Which lines in the data below contain the word "eqref"? Copy each of them.

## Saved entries

• • • • • • •

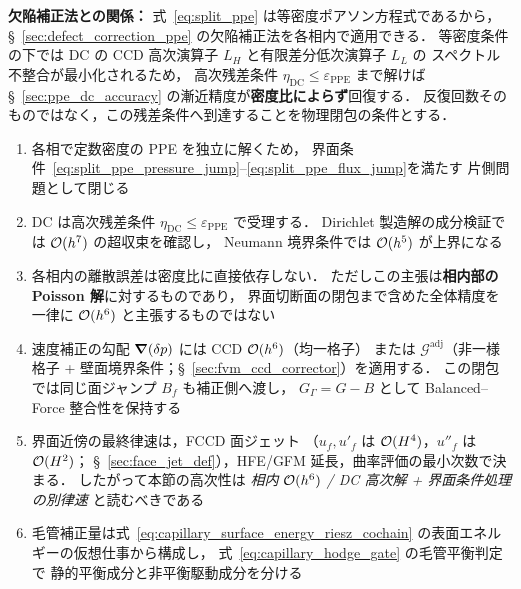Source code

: \noindent\textbf{欠陥補正法との関係：}
式~\eqref{eq:split_ppe} は等密度ポアソン方程式であるから，
§~\ref{sec:defect_correction_ppe} の欠陥補正法を各相内で適用できる．
等密度条件の下では DC の CCD 高次演算子 $L_H$ と有限差分低次演算子 $L_L$ の
スペクトル不整合が最小化されるため，
高次残差条件 $\eta_{\mathrm{DC}}\le\varepsilon_{\mathrm{PPE}}$ まで解けば
§~\ref{sec:ppe_dc_accuracy} の漸近精度が\textbf{密度比によらず}回復する．
反復回数そのものではなく，この残差条件へ到達することを物理閉包の条件とする．

\begin{tcolorbox}[resultbox, title={分相 PPE + DC 残差受理条件の相内精度と界面律速}]
\begin{enumerate}[noitemsep]
  \item 各相で定数密度の PPE を独立に解くため，
        界面条件~\eqref{eq:split_ppe_pressure_jump}--\eqref{eq:split_ppe_flux_jump}を満たす
        片側問題として閉じる
  \item DC は高次残差条件
        $\eta_{\mathrm{DC}}\le\varepsilon_{\mathrm{PPE}}$ で受理する．
        Dirichlet 製造解の成分検証では $\Ord{h^7}$ の超収束を確認し，
        Neumann 境界条件では $\Ord{h^5}$ が上界になる
  \item 各相内の離散誤差は密度比に直接依存しない．
        ただしこの主張は\textbf{相内部の Poisson 解}に対するものであり，
        界面切断面の閉包まで含めた全体精度を一律に $\Ord{h^6}$ と主張するものではない
  \item 速度補正の勾配 $\bnabla(\delta p)$ には CCD $\Ord{h^6}$（均一格子）
        または $\mathcal{G}^\text{adj}$（非一様格子 + 壁面境界条件；§~\ref{sec:fvm_ccd_corrector}）を適用する．
        この閉包では同じ面ジャンプ $B_f$ も補正側へ渡し，
        $G_\Gamma=G-B$ として Balanced--Force 整合性を保持する
  \item 界面近傍の最終律速は，FCCD 面ジェット
        （$u_f,u'_f$ は $\Ord{H^4}$，$u''_f$ は $\Ord{H^2}$；
        §~\ref{sec:face_jet_def}），HFE/GFM 延長，曲率評価の最小次数で決まる．
        したがって本節の高次性は
        \emph{相内 $\Ord{h^6}$ / DC 高次解 + 界面条件処理の別律速}
        と読むべきである
  \item 毛管補正量は式~\eqref{eq:capillary_surface_energy_riesz_cochain}
        の表面エネルギーの仮想仕事から構成し，
        式~\eqref{eq:capillary_hodge_gate} の毛管平衡判定で
        静的平衡成分と非平衡駆動成分を分ける
\end{enumerate}
\end{tcolorbox}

• • • • • • •

## Written answer
式~\eqref{eq:split_ppe} は等密度ポアソン方程式であるから，
        界面条件~\eqref{eq:split_ppe_pressure_jump}--\eqref{eq:split_ppe_flux_jump}を満たす
  \item 毛管補正量は式~\eqref{eq:capillary_surface_energy_riesz_cochain}
        式~\eqref{eq:capillary_hodge_gate} の毛管平衡判定で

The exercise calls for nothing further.